Question

A child with mass $m$ is standing at the edge of a disc with moment of inertia $I$, radius $R$, and initial angular velocity $\omega $. See the figure given below. The child jumps off the edge of the disc with tangential velocity $v$ with respect to the ground. The new angular velocity of the disc is:

(A) $\sqrt {\dfrac{{I{\omega ^2} - m{v^2}}}{I}} $
(B) $\sqrt {\dfrac{{\left( {I + m{R^2}} \right){\omega ^2} - m{v^2}}}{I}} $
(C) $\dfrac{{I\omega - mvR}}{I}$
(D) $\dfrac{{\left( {I + m{R^2}} \right)\omega - mvR}}{I}$

Answer 1

Hint: The new angular velocity can be determined by using the initial angular momentum equation and the final angular momentum equation.
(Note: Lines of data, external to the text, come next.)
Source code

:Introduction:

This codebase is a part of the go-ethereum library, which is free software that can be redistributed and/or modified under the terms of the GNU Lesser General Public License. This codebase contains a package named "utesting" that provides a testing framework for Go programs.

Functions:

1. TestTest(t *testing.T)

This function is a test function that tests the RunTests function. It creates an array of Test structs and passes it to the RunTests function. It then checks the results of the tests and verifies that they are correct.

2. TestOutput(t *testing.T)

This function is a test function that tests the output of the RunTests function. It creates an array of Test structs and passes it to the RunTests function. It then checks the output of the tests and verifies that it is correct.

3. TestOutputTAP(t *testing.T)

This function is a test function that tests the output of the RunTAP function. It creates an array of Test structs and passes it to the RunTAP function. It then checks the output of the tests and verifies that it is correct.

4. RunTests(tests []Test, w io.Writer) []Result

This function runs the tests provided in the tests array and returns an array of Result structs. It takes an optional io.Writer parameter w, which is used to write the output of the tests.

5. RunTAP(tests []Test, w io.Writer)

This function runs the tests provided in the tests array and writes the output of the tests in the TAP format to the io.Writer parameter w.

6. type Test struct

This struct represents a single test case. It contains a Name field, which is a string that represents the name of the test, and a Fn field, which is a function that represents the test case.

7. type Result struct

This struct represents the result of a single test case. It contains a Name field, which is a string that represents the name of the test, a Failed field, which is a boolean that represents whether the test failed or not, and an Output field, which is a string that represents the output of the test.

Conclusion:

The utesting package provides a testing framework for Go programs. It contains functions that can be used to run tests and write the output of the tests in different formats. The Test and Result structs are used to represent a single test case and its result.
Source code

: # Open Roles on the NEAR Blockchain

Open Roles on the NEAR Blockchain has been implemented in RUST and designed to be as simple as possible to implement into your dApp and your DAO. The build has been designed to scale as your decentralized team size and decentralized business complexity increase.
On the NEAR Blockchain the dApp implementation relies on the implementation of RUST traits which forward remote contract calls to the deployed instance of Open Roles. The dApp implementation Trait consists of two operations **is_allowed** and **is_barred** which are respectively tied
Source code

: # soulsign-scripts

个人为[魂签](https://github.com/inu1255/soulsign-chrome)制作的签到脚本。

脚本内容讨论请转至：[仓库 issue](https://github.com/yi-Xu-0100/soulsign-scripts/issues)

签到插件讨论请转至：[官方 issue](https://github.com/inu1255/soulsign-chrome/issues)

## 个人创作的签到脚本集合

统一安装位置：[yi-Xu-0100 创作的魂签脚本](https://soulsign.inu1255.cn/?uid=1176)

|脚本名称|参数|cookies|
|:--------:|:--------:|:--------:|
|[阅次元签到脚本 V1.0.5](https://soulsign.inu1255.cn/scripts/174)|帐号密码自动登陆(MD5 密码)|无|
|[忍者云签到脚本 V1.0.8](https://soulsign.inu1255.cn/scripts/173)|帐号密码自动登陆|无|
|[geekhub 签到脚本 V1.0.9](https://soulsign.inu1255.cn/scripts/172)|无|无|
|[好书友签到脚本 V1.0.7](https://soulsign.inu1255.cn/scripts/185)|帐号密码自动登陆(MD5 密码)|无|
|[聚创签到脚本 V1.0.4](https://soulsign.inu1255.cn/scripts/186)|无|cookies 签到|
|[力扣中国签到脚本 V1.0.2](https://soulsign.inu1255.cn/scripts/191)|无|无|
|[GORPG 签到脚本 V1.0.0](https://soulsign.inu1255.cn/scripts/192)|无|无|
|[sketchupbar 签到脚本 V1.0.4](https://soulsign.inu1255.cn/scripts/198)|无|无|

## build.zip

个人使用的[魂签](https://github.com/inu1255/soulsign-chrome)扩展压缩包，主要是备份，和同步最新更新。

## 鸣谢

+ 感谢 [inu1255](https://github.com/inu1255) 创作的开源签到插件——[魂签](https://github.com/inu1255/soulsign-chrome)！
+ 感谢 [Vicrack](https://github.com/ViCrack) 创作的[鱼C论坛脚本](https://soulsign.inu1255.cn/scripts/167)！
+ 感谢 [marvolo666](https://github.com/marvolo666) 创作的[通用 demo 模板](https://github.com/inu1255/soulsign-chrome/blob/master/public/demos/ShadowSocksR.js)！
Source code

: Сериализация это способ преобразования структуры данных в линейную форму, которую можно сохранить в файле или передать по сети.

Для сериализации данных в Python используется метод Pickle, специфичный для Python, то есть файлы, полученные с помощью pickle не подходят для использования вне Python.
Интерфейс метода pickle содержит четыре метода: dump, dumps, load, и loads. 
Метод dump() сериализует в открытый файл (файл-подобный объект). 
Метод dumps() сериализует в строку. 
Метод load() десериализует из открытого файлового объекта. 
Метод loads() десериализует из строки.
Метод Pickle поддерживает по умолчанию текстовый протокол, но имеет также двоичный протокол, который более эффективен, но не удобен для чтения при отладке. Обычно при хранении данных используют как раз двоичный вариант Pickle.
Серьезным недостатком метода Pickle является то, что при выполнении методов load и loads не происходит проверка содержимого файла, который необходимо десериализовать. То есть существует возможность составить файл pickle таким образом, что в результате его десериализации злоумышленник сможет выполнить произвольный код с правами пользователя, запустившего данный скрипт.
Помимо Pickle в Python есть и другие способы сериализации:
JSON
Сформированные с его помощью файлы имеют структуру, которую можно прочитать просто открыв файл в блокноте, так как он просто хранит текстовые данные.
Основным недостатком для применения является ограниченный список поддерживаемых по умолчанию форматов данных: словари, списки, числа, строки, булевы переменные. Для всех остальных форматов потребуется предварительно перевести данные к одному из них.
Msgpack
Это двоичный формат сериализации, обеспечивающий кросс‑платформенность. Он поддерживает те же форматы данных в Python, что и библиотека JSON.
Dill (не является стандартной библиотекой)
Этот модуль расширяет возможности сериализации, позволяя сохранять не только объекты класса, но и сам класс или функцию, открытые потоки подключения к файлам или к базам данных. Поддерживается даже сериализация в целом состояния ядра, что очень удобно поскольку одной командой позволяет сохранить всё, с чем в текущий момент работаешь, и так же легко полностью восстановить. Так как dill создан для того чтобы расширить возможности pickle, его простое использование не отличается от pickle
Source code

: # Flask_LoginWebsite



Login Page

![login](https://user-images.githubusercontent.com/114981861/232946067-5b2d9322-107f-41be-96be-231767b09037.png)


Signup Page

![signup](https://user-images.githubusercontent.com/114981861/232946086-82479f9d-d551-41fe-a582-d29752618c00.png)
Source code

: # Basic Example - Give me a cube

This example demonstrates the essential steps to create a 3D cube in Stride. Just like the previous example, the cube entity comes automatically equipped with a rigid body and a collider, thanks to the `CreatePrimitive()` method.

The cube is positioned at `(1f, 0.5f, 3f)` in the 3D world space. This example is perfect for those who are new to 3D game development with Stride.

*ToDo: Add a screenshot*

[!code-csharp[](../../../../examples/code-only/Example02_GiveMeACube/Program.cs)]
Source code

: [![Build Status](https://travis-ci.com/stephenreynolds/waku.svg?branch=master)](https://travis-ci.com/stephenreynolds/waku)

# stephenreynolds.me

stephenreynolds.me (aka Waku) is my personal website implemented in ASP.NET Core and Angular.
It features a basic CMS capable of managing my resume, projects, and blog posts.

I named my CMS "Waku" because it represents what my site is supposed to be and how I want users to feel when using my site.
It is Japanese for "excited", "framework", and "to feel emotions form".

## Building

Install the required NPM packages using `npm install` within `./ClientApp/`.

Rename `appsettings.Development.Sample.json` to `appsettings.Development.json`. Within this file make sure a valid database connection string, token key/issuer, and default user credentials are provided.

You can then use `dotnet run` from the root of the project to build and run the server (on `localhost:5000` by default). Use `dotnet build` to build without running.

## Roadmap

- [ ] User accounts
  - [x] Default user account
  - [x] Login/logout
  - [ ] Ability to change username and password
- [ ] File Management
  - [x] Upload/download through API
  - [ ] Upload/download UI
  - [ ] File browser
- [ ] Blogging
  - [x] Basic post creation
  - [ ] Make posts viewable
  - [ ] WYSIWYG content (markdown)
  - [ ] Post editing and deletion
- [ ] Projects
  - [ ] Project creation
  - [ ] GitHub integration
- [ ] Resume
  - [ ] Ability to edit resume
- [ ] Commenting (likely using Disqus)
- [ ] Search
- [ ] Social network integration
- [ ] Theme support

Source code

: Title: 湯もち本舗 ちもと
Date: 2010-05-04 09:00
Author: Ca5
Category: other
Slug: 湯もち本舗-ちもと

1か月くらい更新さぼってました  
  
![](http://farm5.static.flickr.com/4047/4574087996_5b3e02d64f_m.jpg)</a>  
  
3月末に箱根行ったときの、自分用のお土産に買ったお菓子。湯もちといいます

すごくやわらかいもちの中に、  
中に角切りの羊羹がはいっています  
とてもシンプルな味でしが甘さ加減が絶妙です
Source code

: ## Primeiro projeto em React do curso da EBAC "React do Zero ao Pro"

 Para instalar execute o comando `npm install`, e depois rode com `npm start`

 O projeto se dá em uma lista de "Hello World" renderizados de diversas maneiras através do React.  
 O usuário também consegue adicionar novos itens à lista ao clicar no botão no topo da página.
By equating the two angular momentum equations, the new angular velocity can be determined.

Complete step by step answer:
Given that,
The mass of the child is given by, $m$,
The moment of inertia of the disc is, $I$,
The radius of the disc is given by, $R$,
The initial angular velocity of the disc is, $\omega $,
The tangential velocity of the disc is, $v$,
Assume the final angular velocity of the disc is, ${\omega'}$.
The angular momentum is equal to the product of the moment of inertia and angular velocity. Here angular momentum is the sum of the angular momentum of the disc and the angular momentum of the child, then
The initial angular momentum is given by, ${L_i} = I\omega + m{R^2}\omega \,................\left( 1 \right)$
Where, ${L_i}$ is the initial angular momentum, $I$ is the moment of inertia, $\omega $ is the angular velocity, $m$ is the mass of the child and $R$ is the radius of the disc.
The final angular momentum is given by, ${L_f} = I{\omega'} + mvR\,................\left( 2 \right)$
Where, ${L_i}$ is the initial angular momentum, $I$ is the moment of inertia, $\omega $ is the angular velocity, $m$ is the mass of the child, $R$ is the radius of the disc and $v$ is the tangential velocity.
By equating the equation (1) and equation (2), then
$I\omega + m{R^2}\omega = I{\omega'} + mvR$
By taking the common terms in the above equation, then
$\left( {I + m{R^2}} \right)\omega = I{\omega'} + mvR$
By rearranging the terms from the above equation, then
$\left( {I + m{R^2}} \right)\omega - mvR = I{\omega'}$
By rearranging the terms from the above equation, then
${\omega'} = \dfrac{{\left( {I + m{R^2}} \right)\omega - mvR}}{I}$
Thus, the above equation shows the new angular velocity of the disc.
Hence, the option (D) is the correct answer.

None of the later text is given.